#### EXERCISE
Instruction for the data below: set down exactly the lines from the line with "# Good solutions" to the line with "When a commenter", inclusive, and no others.

#### SOURCE RECORDS

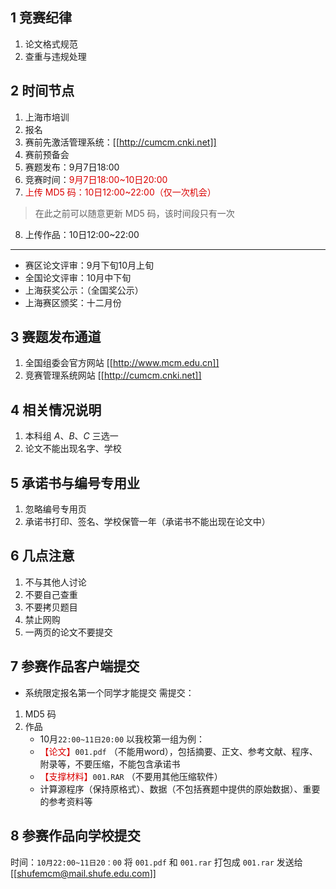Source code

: ## 1 竞赛纪律
1. 论文格式规范
2. 查重与违规处理

## 2 时间节点
1. 上海市培训
2. 报名
3. 赛前先激活管理系统：[[http://cumcm.cnki.net]]
4. 赛前预备会
5. 赛题发布：9月7日18:00
6. 竞赛时间：<font color = dark red>9月7日18:00~10日20:00</font>
7. <font color = dark red>上传 MD5 码：10日12:00~22:00（仅一次机会）</font>

> 在此之前可以随意更新 MD5 码，该时间段只有一次

8. 上传作品：10日12:00~22:00
---
- 赛区论文评审：9月下旬10月上旬
- 全国论文评审：10月中下旬
- 上海获奖公示：（全国奖公示）
- 上海赛区颁奖：十二月份

## 3 赛题发布通道

1. 全国组委会官方网站 [[http://www.mcm.edu.cn]]
2. 竞赛管理系统网站 [[http://cumcm.cnki.net]]

## 4 相关情况说明

1. 本科组 $A、B、C$ 三选一
2. 论文不能出现名字、学校

## 5 承诺书与编号专用业
1. 忽略编号专用页
2. 承诺书打印、签名、学校保管一年（承诺书不能出现在论文中）

## 6 几点注意
1. 不与其他人讨论
2. 不要自己查重
3. 不要拷贝题目
4. 禁止网购
5. 一两页的论文不要提交

## 7 参赛作品客户端提交
- 系统限定报名第一个同学才能提交
需提交：
1. MD5 码
2. 作品
	- 10月`22:00~11日20:00`
	  以我校第一组为例：
	- <font color = dark red>【论文】</font>`001.pdf` （不能用word），包括摘要、正文、参考文献、程序、附录等，不要压缩，不能包含承诺书
	- <font color = dark red>【支撑材料】</font>`001.RAR` （不要用其他压缩软件）
	- 计算源程序（保持原格式）、数据（不包括赛题中提供的原始数据）、重要的参考资料等

## 8 参赛作品向学校提交
时间：`10月22:00~11日20：00`
将 `001.pdf` 和 `001.rar` 打包成 `001.rar` 发送给 [[shufemcm@mail.shufe.edu.com]]



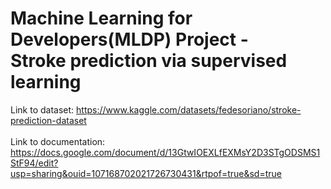 # Machine Learning for Developers(MLDP) Project - <br>Stroke prediction via supervised learning
Link to dataset: https://www.kaggle.com/datasets/fedesoriano/stroke-prediction-dataset <br><br>
Link to documentation: https://docs.google.com/document/d/13GtwIOEXLfEXMsY2D3STgODSMS1StF94/edit?usp=sharing&ouid=107168702021726730431&rtpof=true&sd=true

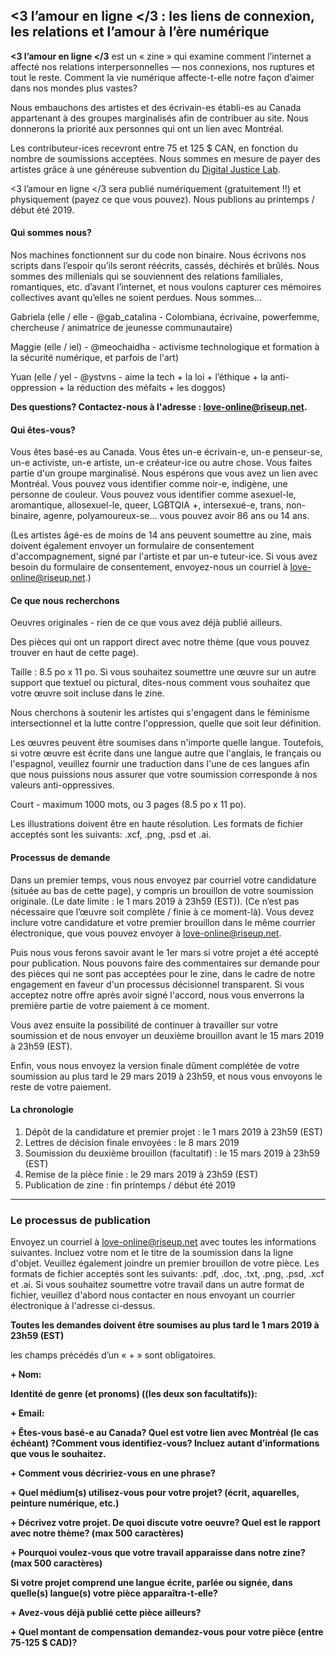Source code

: ## <3 l’amour en ligne </3 : les liens de connexion, les relations et l’amour à l’ère numérique

**<3 l’amour en ligne </3** est un « zine » qui examine comment l’internet a affecté nos relations interpersonnelles — nos connexions, nos ruptures et tout le reste. Comment la vie numérique affecte-t-elle notre façon d’aimer dans nos mondes plus vastes?

Nous embauchons des artistes et des écrivain-es établi-es au Canada appartenant à des groupes marginalisés afin de contribuer au site. Nous donnerons la priorité aux personnes qui ont un lien avec Montréal.

Les contributeur-ices recevront entre 75 et 125 $ CAN, en fonction du nombre de soumissions acceptées. Nous sommes en mesure de payer des artistes grâce à une généreuse subvention du [Digital Justice Lab](https://digitaljusticelab.ca/).

<3 l’amour en ligne </3 sera publié numériquement (gratuitement !!) et physiquement (payez ce que vous pouvez). Nous publions au printemps / début été 2019.


#### Qui sommes nous?

Nos machines fonctionnent sur du code non binaire. Nous écrivons nos scripts dans l’espoir qu’ils seront réécrits, cassés, déchirés et brûlés. Nous sommes des millenials qui se souviennent des relations familiales, romantiques, etc. d’avant l’internet, et nous voulons capturer ces mémoires collectives avant qu’elles ne soient perdues. Nous sommes…

Gabriela (elle / elle - @gab_catalina - Colombiana, écrivaine, powerfemme, chercheuse / animatrice de jeunesse communautaire)

Maggie (elle / iel) - @meochaidha - activisme technologique et formation à la sécurité numérique, et parfois de l'art)

Yuan (elle / yel - @ystvns - aime la tech + la loi + l’éthique + la anti-oppression + la réduction des méfaits + les doggos)

**Des questions? Contactez-nous à l'adresse : love-online@riseup.net.**


#### Qui êtes-vous?

Vous êtes basé-es au Canada. Vous êtes un-e écrivain-e, un-e penseur-se, un-e activiste, un-e artiste, un-e créateur-ice ou autre chose. Vous faites partie d'un groupe marginalisé. Nous espérons que vous avez un lien avec Montréal. Vous pouvez vous identifier comme noir-e, indigène, une personne de couleur. Vous pouvez vous identifier comme asexuel-le, aromantique, allosexuel-le, queer, LGBTQIA +, intersexué-e, trans, non-binaire, agenre, polyamoureux-se… vous pouvez avoir 86 ans ou 14 ans.

(Les artistes âgé-es de moins de 14 ans peuvent soumettre au zine, mais doivent également envoyer un formulaire de consentement d'accompagnement, signé par l'artiste et par un-e tuteur-ice. Si vous avez besoin du formulaire de consentement, envoyez-nous un courriel à love-online@riseup.net.)

#### Ce que nous recherchons

Oeuvres originales - rien de ce que vous avez déjà publié ailleurs.

Des pièces qui ont un rapport direct avec notre thème (que vous pouvez trouver en haut de cette page).

Taille : 8.5 po x 11 po. Si vous souhaitez soumettre une œuvre sur un autre support que textuel ou pictural, dites-nous comment vous souhaitez que votre œuvre soit incluse dans le zine.

Nous cherchons à soutenir les artistes qui s'engagent dans le féminisme intersectionnel et la lutte contre l'oppression, quelle que soit leur définition.

Les œuvres peuvent être soumises dans n'importe quelle langue. Toutefois, si votre œuvre est écrite dans une langue autre que l'anglais, le français ou l'espagnol, veuillez fournir une traduction dans l'une de ces langues afin que nous puissions nous assurer que votre soumission corresponde à nos valeurs anti-oppressives.

Court - maximum 1000 mots, ou 3 pages (8.5 po x 11 po).

Les illustrations doivent être en haute résolution. Les formats de fichier acceptés sont les suivants: .xcf, .png, .psd et .ai.


#### Processus de demande

Dans un premier temps, vous nous envoyez par courriel votre candidature (située au bas de cette page), y compris un brouillon de votre soumission originale. (Le date limite : le 1 mars 2019 à 23h59 (EST)). (Ce n’est pas nécessaire que l’œuvre soit complète / finie à ce moment-là). Vous devez inclure votre candidature et votre premier brouillon dans le même courrier électronique, que vous pouvez envoyer à love-online@riseup.net.

Puis nous vous ferons savoir avant le 1er mars si votre projet a été accepté pour publication. Nous pouvons faire des commentaires sur demande pour des pièces qui ne sont pas acceptées pour le zine, dans le cadre de notre engagement en faveur d'un processus décisionnel transparent. Si vous acceptez notre offre après avoir signé l'accord, nous vous enverrons la première partie de votre paiement à ce moment.

Vous avez ensuite la possibilité de continuer à travailler sur votre soumission et de nous envoyer un deuxième brouillon avant le 15 mars 2019 à 23h59 (EST).

Enfin, vous nous envoyez la version finale dûment complétée de votre soumission au plus tard le 29 mars 2019 à 23h59, et nous vous envoyons le reste de votre paiement.

#### La chronologie

1. Dépôt de la candidature et premier projet : le 1 mars 2019 à 23h59 (EST)
2. Lettres de décision finale envoyées : le 8 mars 2019
3. Soumission du deuxième brouillon (facultatif) : le 15 mars 2019 à 23h59 (EST)
4. Remise de la pièce finie : le 29 mars 2019 à 23h59 (EST)
5. Publication de zine : fin printemps / début été 2019


---------------

### Le processus de publication

Envoyez un courriel à love-online@riseup.net avec toutes les informations suivantes. Incluez votre nom et le titre de la soumission dans la ligne d'objet. Veuillez également joindre un premier brouillon de votre pièce. Les formats de fichier acceptés sont les suivants: .pdf, .doc, .txt, .png, .psd, .xcf et .ai. Si vous souhaitez soumettre votre travail dans un autre format de fichier, veuillez d'abord nous contacter en nous envoyant un courrier électronique à l'adresse ci-dessus.

**Toutes les demandes doivent être soumises au plus tard le 1 mars 2019 à 23h59 (EST)**  

les champs précédés d’un « + » sont obligatoires.

**+ Nom:**

**Identité de genre (et pronoms) ((les deux son facultatifs)):**

**+ Email:**

**+ Êtes-vous basé-e au Canada? Quel est votre lien avec Montréal (le cas échéant) ?Comment vous identifiez-vous? Incluez autant d’informations que vous le souhaitez.**

**+ Comment vous décririez-vous en une phrase?**

**+ Quel médium(s) utilisez-vous pour votre projet? (écrit, aquarelles, peinture numérique, etc.)**

**+ Décrivez votre projet. De quoi discute votre oeuvre? Quel est le rapport avec notre thème? (max 500 caractères)**

**+ Pourquoi voulez-vous que votre travail apparaisse dans notre zine? (max 500 caractères)**

**Si votre projet comprend une langue écrite, parlée ou signée, dans quelle(s) langue(s) votre pièce apparaîtra-t-elle?**

**+ Avez-vous déjà publié cette pièce ailleurs?**

**+ Quel montant de compensation demandez-vous pour votre pièce (entre 75-125 $ CAD)?**

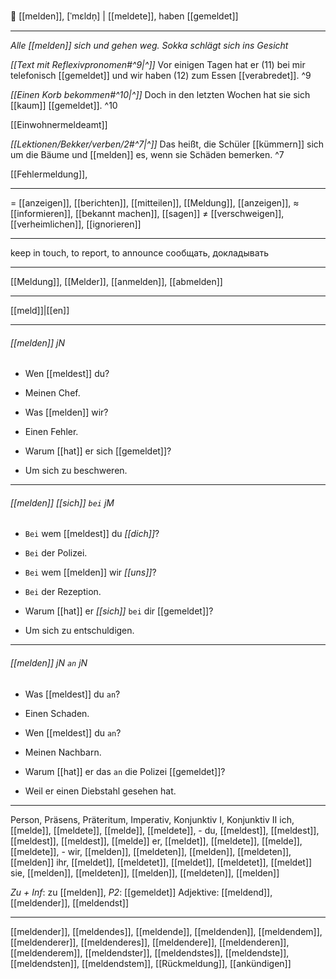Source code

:  📢 [[melden]], [ˈmɛldn̩] | [[meldete]], haben [[gemeldet]]

---
_Alle [[melden]] sich und gehen weg. Sokka schlägt sich ins Gesicht_

*[[Text mit Reflexivpronomen#^9|^]]* Vor einigen Tagen hat er (11) bei mir telefonisch [[gemeldet]] und wir haben (12) zum Essen [[verabredet]]. ^9

*[[Einen Korb bekommen#^10|^]]* Doch in den letzten Wochen hat sie sich [[kaum]] [[gemeldet]]. ^10

 [[Einwohnermeldeamt]]

*[[Lektionen/Bekker/verben/2#^7|^]]* Das heißt, die Schüler [[kümmern]] sich um die Bäume und [[melden]] es, wenn sie Schäden bemerken. ^7

 [[Fehlermeldung]],
 
---
= [[anzeigen]], [[berichten]], [[mitteilen]], [[Meldung]], [[anzeigen]],
≈ [[informieren]], [[bekannt machen]], [[sagen]]
≠ [[verschweigen]], [[verheimlichen]], [[ignorieren]]

---
keep in touch, to report, to announce
сообщать, докладывать

---
[[Meldung]], [[Melder]], [[anmelden]], [[abmelden]]

---
[[meld]]|[[en]]


---
###### [[melden]] jN
- Wen [[meldest]] du?
- Meinen Chef.

- Was [[melden]] wir?
- Einen Fehler.

- Warum [[hat]] er sich [[gemeldet]]?
- Um sich zu beschweren.

---
###### [[melden]] *[[sich]]* `bei` jM
- `Bei` wem [[meldest]] du *[[dich]]*?
- `Bei` der Polizei.

- `Bei` wem [[melden]] wir *[[uns]]*?
- `Bei` der Rezeption.

- Warum [[hat]] er *[[sich]]* `bei` dir [[gemeldet]]?
- Um sich zu entschuldigen.

---
###### [[melden]] jN `an` jN
- Was [[meldest]] du `an`?
- Einen Schaden.

- Wen [[meldest]] du `an`?
- Meinen Nachbarn.

- Warum [[hat]] er das `an` die Polizei [[gemeldet]]?
- Weil er einen Diebstahl gesehen hat.

---
Person, Präsens, Präteritum, Imperativ, Konjunktiv I,  Konjunktiv II 
ich, [[melde]], [[meldete]], [[melde]], [[meldete]], -
du, [[meldest]], [[meldest]], [[meldest]], [[meldest]], [[melde]]
er, [[meldet]], [[meldete]], [[melde]], [[meldete]], -
wir, [[melden]], [[meldeten]], [[melden]], [[meldeten]], [[melden]]
ihr, [[meldet]], [[meldetet]], [[meldet]], [[meldetet]], [[meldet]]
sie, [[melden]], [[meldeten]], [[melden]], [[meldeten]], [[melden]]

*Zu + Inf*: zu [[melden]], *P2*: [[gemeldet]]
Adjektive: [[meldend]], [[meldender]], [[meldendst]]

---
[[meldender]], [[meldendes]], [[meldende]], [[meldenden]], [[meldendem]], [[meldenderer]], [[meldenderes]], [[meldendere]], [[meldenderen]], [[meldenderem]], [[meldendster]], [[meldendstes]], [[meldendste]], [[meldendsten]], [[meldendstem]], [[Rückmeldung]], [[ankündigen]]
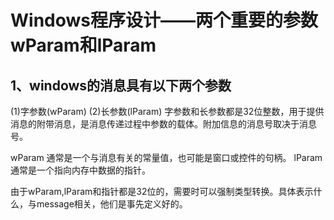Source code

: # Windows程序设计——两个重要的参数wParam和lParam

## 1、windows的消息具有以下两个参数
(1)字参数(wParam)
(2)长参数(lParam)
字参数和长参数都是32位整数，用于提供消息的附带消息，是消息传递过程中参数的载体。附加信息的消息号取决于消息号。


wParam 通常是一个与消息有关的常量值，也可能是窗口或控件的句柄。
lParam 通常是一个指向内存中数据的指针。

由于wParam,lParam和指针都是32位的，需要时可以强制类型转换。具体表示什么，与message相关，他们是事先定义好的。















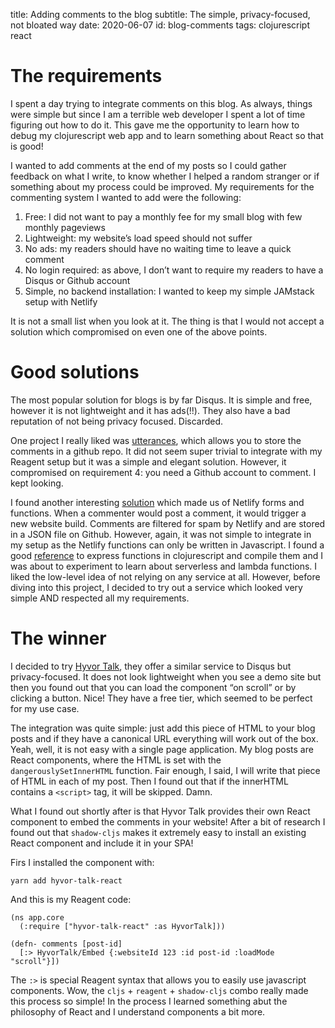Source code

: title: Adding comments to the blog
subtitle: The simple, privacy-focused, not bloated way
date: 2020-06-07
id: blog-comments
tags: clojurescript react


# The requirements

I spent a day trying to integrate comments on this blog.
As always, things were simple but since I am a terrible web developer I spent a lot of time figuring out how to do it.
This gave me the opportunity to learn how to debug my clojurescript web app and to learn something about React so that is good!

I wanted to add comments at the end of my posts so I could gather feedback on what I write, to know whether I helped a random stranger or if something about my process could be improved.
My requirements for the commenting system I wanted to add were the following:

1.  Free: I did not want to pay a monthly fee for my small blog with few monthly pageviews
2.  Lightweight: my website&rsquo;s load speed should not suffer
3.  No ads: my readers should have no waiting time to leave a quick comment
4.  No login required: as above, I don&rsquo;t want to require my readers to have a Disqus or Github account
5.  Simple, no backend installation: I wanted to keep my simple JAMstack setup with Netlify

It is not a small list when you look at it.
The thing is that I would not accept a solution which compromised on even one of the above points.


# Good solutions

The most popular solution for blogs is by far Disqus.
It is simple and free, however it is not lightweight and it has ads(!!).
They also have a bad reputation of not being privacy focused. Discarded.

One project I really liked was [utterances](https://utteranc.es/), which allows you to store the comments in a github repo.
It did not seem super trivial to integrate with my Reagent setup but it was a simple and elegant solution.
However, it compromised on requirement 4: you need a Github account to comment. I kept looking.

I found another interesting [solution](https://healeycodes.com/adding-comments-to-gatsby-with-netlify-and-github/) which made us of Netlify forms and functions.
When a commenter would post a comment, it would trigger a new website build.
Comments are filtered for spam by Netlify and are stored in a JSON file on Github.
However, again, it was not simple to integrate in my setup as the Netlify functions can only be written in Javascript.
I found a good [reference](https://github.com/healeycodes/gatsby-serverless-comments) to express functions in clojurescript and compile them and I was about to experiment to learn about serverless and lambda functions.
I liked the low-level idea of not relying on any service at all.
However, before diving into this project, I decided to try out a service which looked very simple AND respected all my requirements.


# The winner

I decided to try [Hyvor Talk](https://talk.hyvor.com/), they offer a similar service to Disqus but privacy-focused.
It does not look lightweight when you see a demo site but then you found out that you can load the component &ldquo;on scroll&rdquo; or by clicking a button. Nice!
They have a free tier, which seemed to be perfect for my use case.

The integration was quite simple: just add this piece of HTML to your blog posts and if they have a canonical URL everything will work out of the box.
Yeah, well, it is not easy with a single page application.
My blog posts are React components, where the HTML is set with the `dangerouslySetInnerHTML` function.
Fair enough, I said, I will write that piece of HTML in each of my post.
Then I found out that if the innerHTML contains a `<script>` tag, it will be skipped. Damn.

What I found out shortly after is that Hyvor Talk provides their own React component to embed the comments in your website!
After a bit of research I found out that `shadow-cljs` makes it extremely easy to install an existing React component and include it in your SPA!

Firs I installed the component with:

    yarn add hyvor-talk-react

And this is my Reagent code:

    (ns app.core
      (:require ["hyvor-talk-react" :as HyvorTalk]))
    
    (defn- comments [post-id]
      [:> HyvorTalk/Embed {:websiteId 123 :id post-id :loadMode "scroll"}])

The `:>` is special Reagent syntax that allows you to easily use javascript components.
Wow, the `cljs` + `reagent` + `shadow-cljs` combo really made this process so simple!
In the process I learned something abut the philosophy of React and I understand components a bit more.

#### ANSWER TO THE PROBLEM
# Good solutions

The most popular solution for blogs is by far Disqus.
It is simple and free, however it is not lightweight and it has ads(!!).
They also have a bad reputation of not being privacy focused. Discarded.

One project I really liked was [utterances](https://utteranc.es/), which allows you to store the comments in a github repo.
It did not seem super trivial to integrate with my Reagent setup but it was a simple and elegant solution.
However, it compromised on requirement 4: you need a Github account to comment. I kept looking.

I found another interesting [solution](https://healeycodes.com/adding-comments-to-gatsby-with-netlify-and-github/) which made us of Netlify forms and functions.
When a commenter would post a comment, it would trigger a new website build.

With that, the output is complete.